> **Problem**:
Provide only the number of lines in the records where "MutationObserver" appears.

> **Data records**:
Segment Open
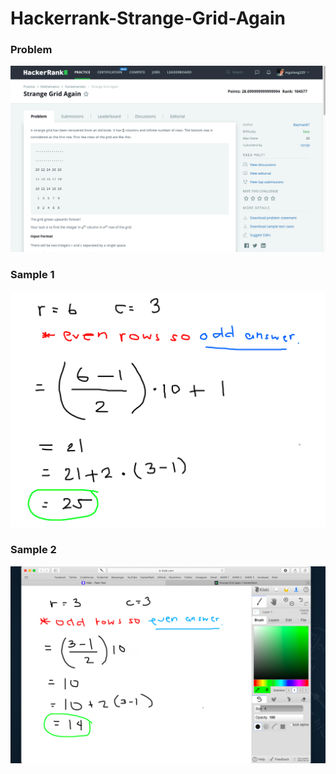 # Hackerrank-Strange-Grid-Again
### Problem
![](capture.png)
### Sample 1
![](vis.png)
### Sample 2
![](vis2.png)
Segment Closed
Segment Open
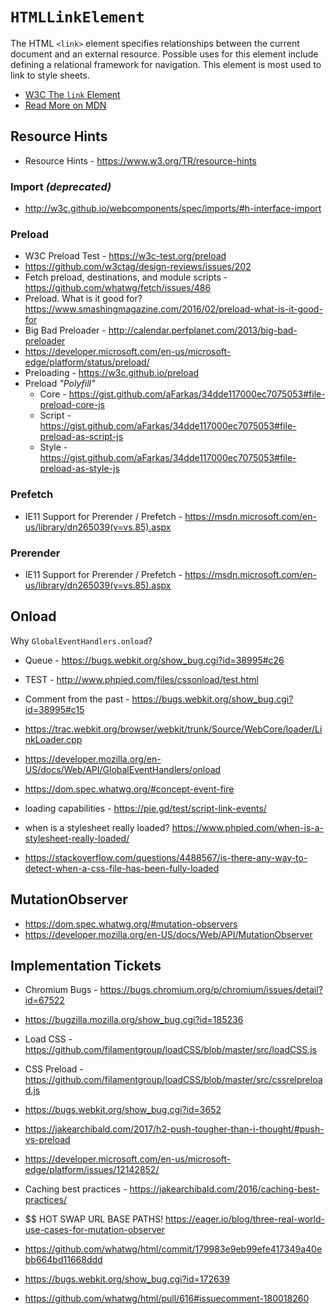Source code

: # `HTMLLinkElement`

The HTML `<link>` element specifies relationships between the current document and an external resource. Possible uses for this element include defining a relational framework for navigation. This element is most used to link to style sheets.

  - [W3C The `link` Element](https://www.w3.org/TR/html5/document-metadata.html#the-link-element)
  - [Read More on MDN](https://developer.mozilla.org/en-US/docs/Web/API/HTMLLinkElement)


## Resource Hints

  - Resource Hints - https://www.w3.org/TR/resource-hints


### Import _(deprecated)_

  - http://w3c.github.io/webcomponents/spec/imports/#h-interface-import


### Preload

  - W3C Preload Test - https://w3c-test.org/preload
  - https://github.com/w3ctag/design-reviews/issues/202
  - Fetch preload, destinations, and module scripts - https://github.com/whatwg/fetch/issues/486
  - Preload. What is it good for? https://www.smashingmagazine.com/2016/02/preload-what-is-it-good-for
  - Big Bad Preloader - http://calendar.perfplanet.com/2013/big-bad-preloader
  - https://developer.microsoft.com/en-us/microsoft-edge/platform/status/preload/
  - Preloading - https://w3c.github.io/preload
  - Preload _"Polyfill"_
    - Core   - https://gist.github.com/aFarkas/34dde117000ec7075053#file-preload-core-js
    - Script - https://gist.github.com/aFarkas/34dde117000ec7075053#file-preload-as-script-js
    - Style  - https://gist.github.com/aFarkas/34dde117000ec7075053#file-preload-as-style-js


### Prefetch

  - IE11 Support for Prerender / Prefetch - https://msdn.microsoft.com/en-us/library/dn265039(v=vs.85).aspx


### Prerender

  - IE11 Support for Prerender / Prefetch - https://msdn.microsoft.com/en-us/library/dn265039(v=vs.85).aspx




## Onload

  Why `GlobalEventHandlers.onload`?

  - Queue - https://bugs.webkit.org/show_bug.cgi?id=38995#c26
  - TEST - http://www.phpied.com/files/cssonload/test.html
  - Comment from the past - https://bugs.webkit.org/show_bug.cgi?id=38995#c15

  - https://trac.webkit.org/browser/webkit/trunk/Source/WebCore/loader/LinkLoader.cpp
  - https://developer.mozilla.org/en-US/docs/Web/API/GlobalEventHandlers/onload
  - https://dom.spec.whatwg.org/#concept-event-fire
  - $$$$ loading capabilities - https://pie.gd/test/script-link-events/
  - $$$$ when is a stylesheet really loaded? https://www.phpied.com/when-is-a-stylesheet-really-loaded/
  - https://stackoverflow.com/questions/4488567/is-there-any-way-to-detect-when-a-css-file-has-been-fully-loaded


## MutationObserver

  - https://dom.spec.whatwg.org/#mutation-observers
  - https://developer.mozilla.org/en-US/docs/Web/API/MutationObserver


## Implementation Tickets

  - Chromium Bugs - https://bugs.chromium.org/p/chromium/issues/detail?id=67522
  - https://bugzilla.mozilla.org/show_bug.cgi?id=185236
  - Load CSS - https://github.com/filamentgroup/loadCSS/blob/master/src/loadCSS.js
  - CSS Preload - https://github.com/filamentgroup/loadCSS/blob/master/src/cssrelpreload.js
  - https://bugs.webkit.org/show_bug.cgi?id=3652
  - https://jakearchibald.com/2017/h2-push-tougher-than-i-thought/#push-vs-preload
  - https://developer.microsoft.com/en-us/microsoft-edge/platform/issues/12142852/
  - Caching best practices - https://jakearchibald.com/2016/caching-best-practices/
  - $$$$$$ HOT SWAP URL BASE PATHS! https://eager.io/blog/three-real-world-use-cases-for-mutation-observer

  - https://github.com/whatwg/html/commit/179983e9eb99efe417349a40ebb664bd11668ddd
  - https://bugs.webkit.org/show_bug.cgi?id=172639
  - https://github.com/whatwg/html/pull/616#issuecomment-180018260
Segment Closed
Segment Open
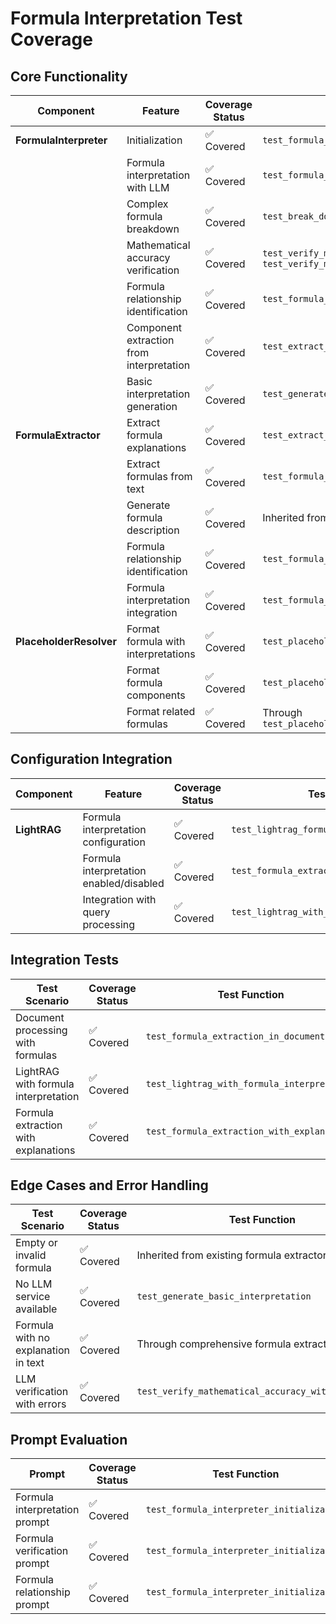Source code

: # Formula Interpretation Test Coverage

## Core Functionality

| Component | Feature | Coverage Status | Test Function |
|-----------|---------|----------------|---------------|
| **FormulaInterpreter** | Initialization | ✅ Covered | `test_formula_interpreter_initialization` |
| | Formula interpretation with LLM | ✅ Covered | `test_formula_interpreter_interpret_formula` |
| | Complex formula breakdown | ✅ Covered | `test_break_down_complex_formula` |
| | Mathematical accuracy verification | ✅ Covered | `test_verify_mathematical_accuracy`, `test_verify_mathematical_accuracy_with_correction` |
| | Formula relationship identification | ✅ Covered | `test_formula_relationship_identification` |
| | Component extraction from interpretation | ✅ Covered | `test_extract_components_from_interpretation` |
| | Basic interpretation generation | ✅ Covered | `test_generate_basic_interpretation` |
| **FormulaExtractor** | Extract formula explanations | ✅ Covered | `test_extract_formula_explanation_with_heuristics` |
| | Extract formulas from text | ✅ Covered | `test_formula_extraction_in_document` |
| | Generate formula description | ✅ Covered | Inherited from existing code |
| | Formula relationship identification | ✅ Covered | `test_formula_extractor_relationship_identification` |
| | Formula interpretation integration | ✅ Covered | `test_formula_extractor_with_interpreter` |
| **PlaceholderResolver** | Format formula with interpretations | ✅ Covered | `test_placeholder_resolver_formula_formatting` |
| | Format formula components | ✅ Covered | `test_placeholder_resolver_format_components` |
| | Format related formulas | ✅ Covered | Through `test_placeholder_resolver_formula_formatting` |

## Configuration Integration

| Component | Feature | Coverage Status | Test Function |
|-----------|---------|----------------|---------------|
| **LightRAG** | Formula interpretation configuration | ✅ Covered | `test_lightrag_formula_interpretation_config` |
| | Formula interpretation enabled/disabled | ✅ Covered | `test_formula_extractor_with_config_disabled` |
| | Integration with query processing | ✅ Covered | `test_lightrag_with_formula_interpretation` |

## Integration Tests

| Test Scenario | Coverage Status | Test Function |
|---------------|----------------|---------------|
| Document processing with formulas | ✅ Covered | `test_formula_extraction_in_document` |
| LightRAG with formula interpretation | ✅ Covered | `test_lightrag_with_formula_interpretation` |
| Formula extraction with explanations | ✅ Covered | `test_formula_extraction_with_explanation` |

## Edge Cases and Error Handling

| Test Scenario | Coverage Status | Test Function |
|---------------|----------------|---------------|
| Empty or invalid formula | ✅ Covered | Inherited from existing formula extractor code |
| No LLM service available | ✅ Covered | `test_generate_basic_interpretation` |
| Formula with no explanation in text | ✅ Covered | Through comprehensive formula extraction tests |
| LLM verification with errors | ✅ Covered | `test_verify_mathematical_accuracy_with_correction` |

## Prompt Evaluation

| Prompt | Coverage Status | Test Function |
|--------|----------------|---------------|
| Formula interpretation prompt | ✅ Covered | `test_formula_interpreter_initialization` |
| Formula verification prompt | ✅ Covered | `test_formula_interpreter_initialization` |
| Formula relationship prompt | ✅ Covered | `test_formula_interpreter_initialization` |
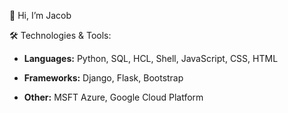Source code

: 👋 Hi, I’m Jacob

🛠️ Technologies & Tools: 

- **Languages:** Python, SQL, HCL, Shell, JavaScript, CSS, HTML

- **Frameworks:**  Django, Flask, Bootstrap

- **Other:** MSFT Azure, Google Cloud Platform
Segment Closed
> **Your response**:
2